# Work required
Go through the records and show each line where the word "sidh" occurs.

# Records for the exercise
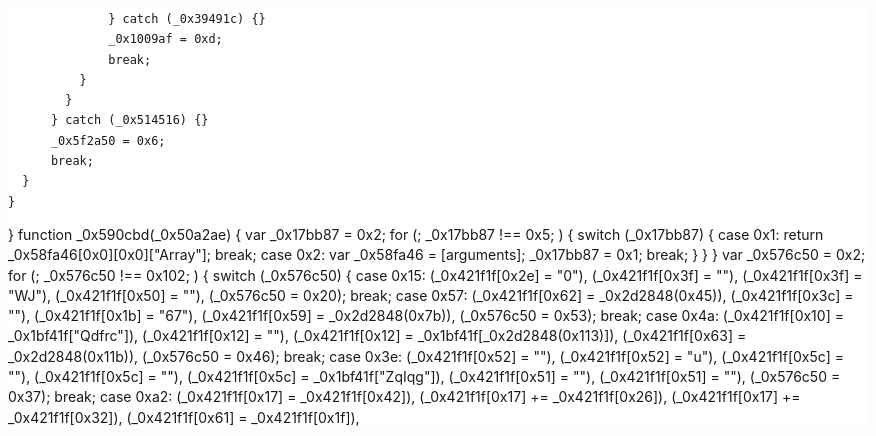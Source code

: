                   } catch (_0x39491c) {}
                  _0x1009af = 0xd;
                  break;
              }
            }
          } catch (_0x514516) {}
          _0x5f2a50 = 0x6;
          break;
      }
    }
  }
  function _0x590cbd(_0x50a2ae) {
    var _0x17bb87 = 0x2;
    for (; _0x17bb87 !== 0x5; ) {
      switch (_0x17bb87) {
        case 0x1:
          return _0x58fa46[0x0][0x0]["Array"];
          break;
        case 0x2:
          var _0x58fa46 = [arguments];
          _0x17bb87 = 0x1;
          break;
      }
    }
  }
  var _0x576c50 = 0x2;
  for (; _0x576c50 !== 0x102; ) {
    switch (_0x576c50) {
      case 0x15:
        (_0x421f1f[0x2e] = "0"),
          (_0x421f1f[0x3f] = ""),
          (_0x421f1f[0x3f] = "WJ"),
          (_0x421f1f[0x50] = ""),
          (_0x576c50 = 0x20);
        break;
      case 0x57:
        (_0x421f1f[0x62] = _0x2d2848(0x45)),
          (_0x421f1f[0x3c] = ""),
          (_0x421f1f[0x1b] = "67"),
          (_0x421f1f[0x59] = _0x2d2848(0x7b)),
          (_0x576c50 = 0x53);
        break;
      case 0x4a:
        (_0x421f1f[0x10] = _0x1bf41f["Qdfrc"]),
          (_0x421f1f[0x12] = ""),
          (_0x421f1f[0x12] = _0x1bf41f[_0x2d2848(0x113)]),
          (_0x421f1f[0x63] = _0x2d2848(0x11b)),
          (_0x576c50 = 0x46);
        break;
      case 0x3e:
        (_0x421f1f[0x52] = ""),
          (_0x421f1f[0x52] = "u"),
          (_0x421f1f[0x5c] = ""),
          (_0x421f1f[0x5c] = ""),
          (_0x421f1f[0x5c] = _0x1bf41f["ZqIqg"]),
          (_0x421f1f[0x51] = ""),
          (_0x421f1f[0x51] = ""),
          (_0x576c50 = 0x37);
        break;
      case 0xa2:
        (_0x421f1f[0x17] = _0x421f1f[0x42]),
          (_0x421f1f[0x17] += _0x421f1f[0x26]),
          (_0x421f1f[0x17] += _0x421f1f[0x32]),
          (_0x421f1f[0x61] = _0x421f1f[0x1f]),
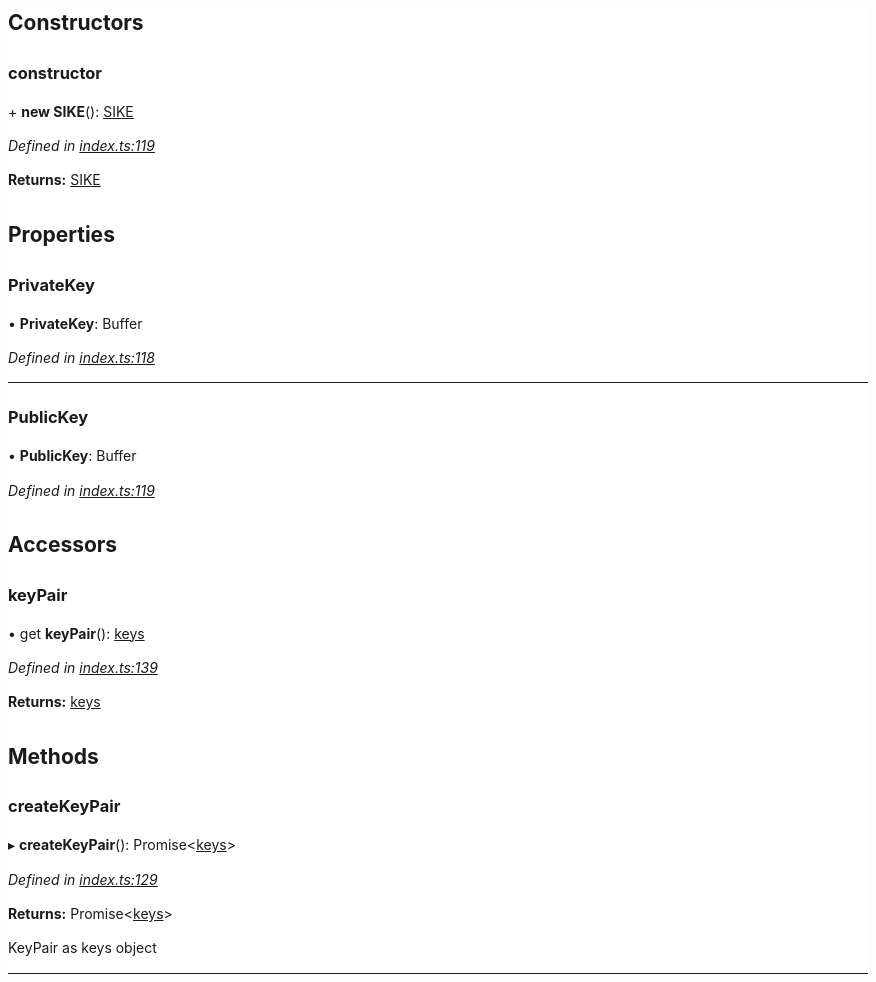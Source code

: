 ## Constructors

### constructor

\+ **new SIKE**(): [SIKE](#classes_index_sikemd)

*Defined in [index.ts:119](https://github.com/aellison5505/node-sidh/blob/b34f719/src/index.ts#L119)*

**Returns:** [SIKE](#classes_index_sikemd)

## Properties

### PrivateKey

•  **PrivateKey**: Buffer

*Defined in [index.ts:118](https://github.com/aellison5505/node-sidh/blob/b34f719/src/index.ts#L118)*

___

### PublicKey

•  **PublicKey**: Buffer

*Defined in [index.ts:119](https://github.com/aellison5505/node-sidh/blob/b34f719/src/index.ts#L119)*

## Accessors

### keyPair

• get **keyPair**(): [keys](#interfaces_index_keysmd)

*Defined in [index.ts:139](https://github.com/aellison5505/node-sidh/blob/b34f719/src/index.ts#L139)*

**Returns:** [keys](#interfaces_index_keysmd)

## Methods

### createKeyPair

▸ **createKeyPair**(): Promise\<[keys](#interfaces_index_keysmd)>

*Defined in [index.ts:129](https://github.com/aellison5505/node-sidh/blob/b34f719/src/index.ts#L129)*

**Returns:** Promise\<[keys](#interfaces_index_keysmd)>

KeyPair as keys object

___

# Exercise output
*Defined in [index.ts:119](https://github.com/aellison5505/node-sidh/blob/b34f719/src/index.ts#L119)*
*Defined in [index.ts:118](https://github.com/aellison5505/node-sidh/blob/b34f719/src/index.ts#L118)*
*Defined in [index.ts:119](https://github.com/aellison5505/node-sidh/blob/b34f719/src/index.ts#L119)*
*Defined in [index.ts:139](https://github.com/aellison5505/node-sidh/blob/b34f719/src/index.ts#L139)*
*Defined in [index.ts:129](https://github.com/aellison5505/node-sidh/blob/b34f719/src/index.ts#L129)*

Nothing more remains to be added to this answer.